** BRIEF **
Up to and including the line with "age & 53.7657", write out the listing from its first line, minus the pictures.

** DATA SUPPLIED **

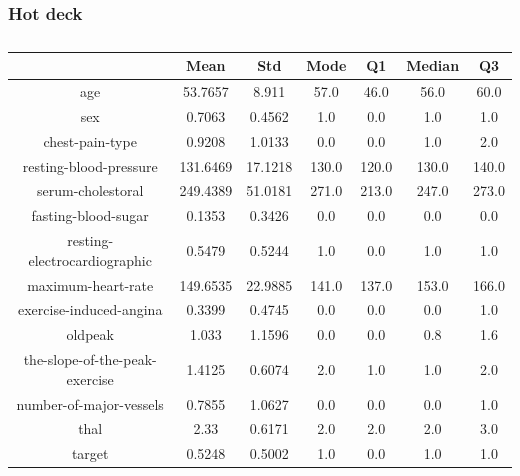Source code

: \documentclass{classrep}
\begin{document}
{{{            }

            \subsubsection{Hot deck}
            \label{results:15-percent:dot-deck} {
                \begin{table}[!htbp]
                    \centering
                    \begin{tabular}{|c|c|c|c|c|c|c|}
                        \hline
                        & Mean & Std & Mode & Q1 & Median & Q3 \\ \hline
                        age & 53.7657 & 8.911 & 57.0 & 46.0 & 56.0 & 60.0 \\ \hline
                        sex & 0.7063 & 0.4562 & 1.0 & 0.0 & 1.0 & 1.0 \\ \hline
                        chest-pain-type & 0.9208 & 1.0133 & 0.0 & 0.0 & 1.0 & 2.0 \\ \hline
                        resting-blood-pressure & 131.6469 & 17.1218 & 130.0 & 120.0 & 130.0 & 140.0 \\ \hline
                        serum-cholestoral & 249.4389 & 51.0181 & 271.0 & 213.0 & 247.0 & 273.0 \\ \hline
                        fasting-blood-sugar & 0.1353 & 0.3426 & 0.0 & 0.0 & 0.0 & 0.0 \\ \hline
                        resting-electrocardiographic & 0.5479 & 0.5244 & 1.0 & 0.0 & 1.0 & 1.0 \\ \hline
                        maximum-heart-rate & 149.6535 & 22.9885 & 141.0 & 137.0 & 153.0 & 166.0 \\ \hline
                        exercise-induced-angina & 0.3399 & 0.4745 & 0.0 & 0.0 & 0.0 & 1.0 \\ \hline
                        oldpeak & 1.033 & 1.1596 & 0.0 & 0.0 & 0.8 & 1.6 \\ \hline
                        the-slope-of-the-peak-exercise & 1.4125 & 0.6074 & 2.0 & 1.0 & 1.0 & 2.0 \\ \hline
                        number-of-major-vessels & 0.7855 & 1.0627 & 0.0 & 0.0 & 0.0 & 1.0 \\ \hline
                        thal & 2.33 & 0.6171 & 2.0 & 2.0 & 2.0 & 3.0 \\ \hline
                        target & 0.5248 & 0.5002 & 1.0 & 0.0 & 1.0 & 1.0 \\ \hline
                    \end{tabular}
                    \caption{}
                    \label{result_15_Hot-deck}
                \end{table}
                \FloatBarrier

}}}
\end{document}
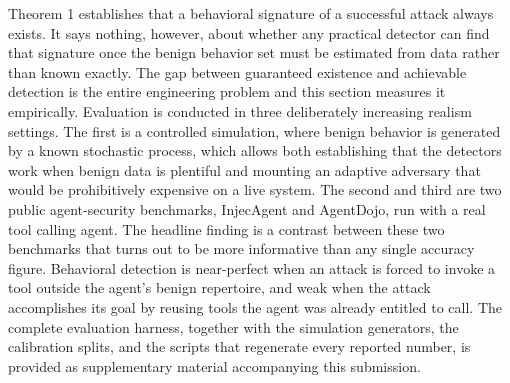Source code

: \documentclass[journal]{IEEEtran}
\theoremstyle{remark}
\begin{document}
Theorem 1 establishes that a behavioral signature of a successful attack always exists. It says nothing, however, about whether any practical detector can find that signature once the benign behavior set must be estimated from data rather than known exactly. The gap between guaranteed existence and achievable detection is the entire engineering problem and this section measures it empirically. Evaluation is conducted in three deliberately increasing realism settings. The first is a controlled simulation, where benign behavior is generated by a known stochastic process, which allows both establishing that the detectors work when benign data is plentiful and mounting an adaptive adversary that would be prohibitively expensive on a live system. The second and third are two public agent-security benchmarks, InjecAgent and AgentDojo, run with a real tool calling agent. The headline finding is a contrast between these two benchmarks that turns out to be more informative than any single accuracy figure. Behavioral detection is near-perfect when an attack is forced to invoke a tool outside the agent's benign repertoire, and weak when the attack accomplishes its goal by reusing tools the agent was already entitled to call. The complete evaluation harness, together with the simulation generators, the calibration splits, and the scripts that regenerate every reported number, is provided as supplementary material accompanying this submission.  
\end{document}
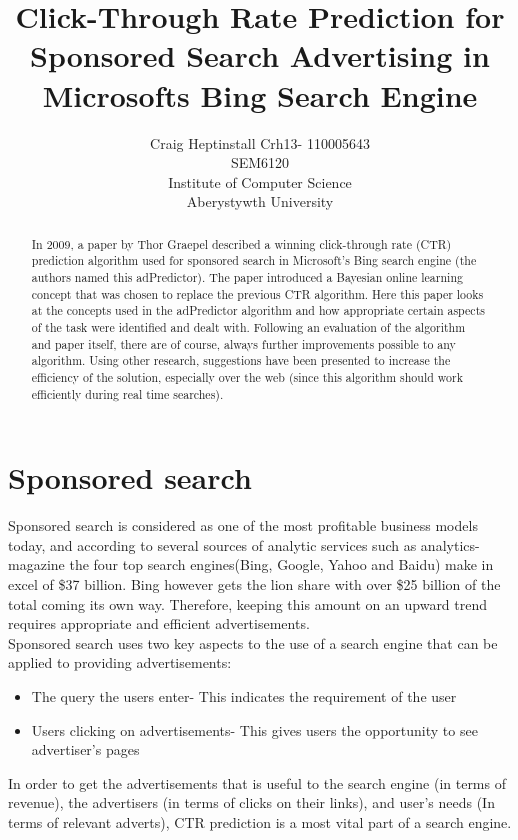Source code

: \documentclass[journal]{IEEEtran}
\begin{document}
\title{Click-Through Rate Prediction for Sponsored Search Advertising in Microsofts Bing Search Engine}
\author{Craig Heptinstall Crh13- 110005643 \\
SEM6120\\Institute of Computer Science\\Aberystywth University}

\maketitle


\begin{abstract}
In 2009, a paper by Thor Graepel \cite{bing-paper} described a winning click-through rate (CTR) prediction algorithm used for sponsored search in Microsoft's Bing search engine (the authors named this adPredictor). The paper introduced a Bayesian online learning concept that was chosen to replace the previous CTR algorithm. Here this paper looks at the concepts used in the adPredictor algorithm and how appropriate certain aspects of the task were identified and dealt with. Following an evaluation of the algorithm and paper itself, there are of course, always further improvements possible to any algorithm. Using other research, suggestions have been presented to increase the efficiency of the solution, especially over the web (since this algorithm should work efficiently during real time searches).

\end{abstract}

\section{Sponsored search}
Sponsored search is considered as one of the most profitable business models today, and according to several sources of analytic services such as analytics-magazine \cite{business-model} the four top search engines(Bing, Google, Yahoo and Baidu) make in excel of \$37 billion. Bing however gets the lion share with over \$25 billion of the total coming its own way. Therefore, keeping this amount on an upward trend requires appropriate and efficient advertisements. \\
Sponsored search uses two key aspects to the use of a search engine that can be applied to providing advertisements:
\begin{itemize}
\item The query the users enter- This indicates the requirement of the user
\item Users clicking on advertisements- This gives users the opportunity to see advertiser's pages
\end{itemize}
In order to get the advertisements that is useful to the search engine (in terms of revenue), the advertisers (in terms of clicks on their links), and user's needs (In terms of relevant adverts), CTR prediction is a most vital part of a search engine.
\end{document}
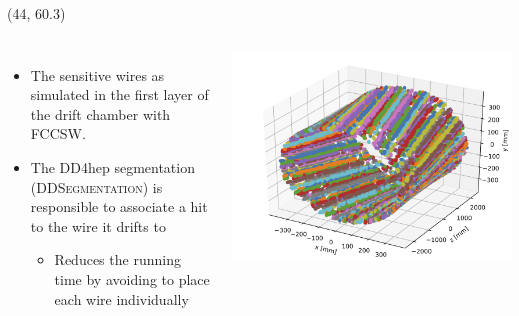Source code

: \documentclass[final,xcolor={dvipsnames,svgnames,x11names,table}]{beamer}
\begin{document}
\begin{frame}
\begin{textblock}{43}
\begin{tcolorbox}[title=The drift chamber]
\begin{columns}
    \end{columns}

  \vspace{0.5cm}

  \end{tcolorbox}
\end{textblock}


\begin{textblock}{39.5}(44, 60.3)
  \begin{tcolorbox}[title=The simulation of the drift chamber with FCCSW]

    \begin{columns}
      \begin{itemize}
        \item The sensitive wires as simulated in the first layer of the drift chamber with FCCSW. \vspace{0.5cm}
        \item The DD4hep segmentation (\textsc{DDSegmentation}) is responsible to associate a hit to the wire it drifts to \vspace{0.2cm}
          \begin{itemize}
            \item Reduces the running time by avoiding to place each wire individually
          \end{itemize}
      \end{itemize}

        \centering
        \includegraphics[width=\textwidth]{Figures/allHits}


\end{columns}
\end{tcolorbox}
\end{textblock}
\end{frame}
\end{document}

** RESULT **
Source code

: \documentclass{classrep}
\begin{document}
{{{            }

            \subsubsection{Hot deck}
            \label{results:15-percent:dot-deck} {
                \begin{table}[!htbp]
                    \centering
                    \begin{tabular}{|c|c|c|c|c|c|c|}
                        \hline
                        & Mean & Std & Mode & Q1 & Median & Q3 \\ \hline
                        age & 53.7657 & 8.911 & 57.0 & 46.0 & 56.0 & 60.0 \\ \hline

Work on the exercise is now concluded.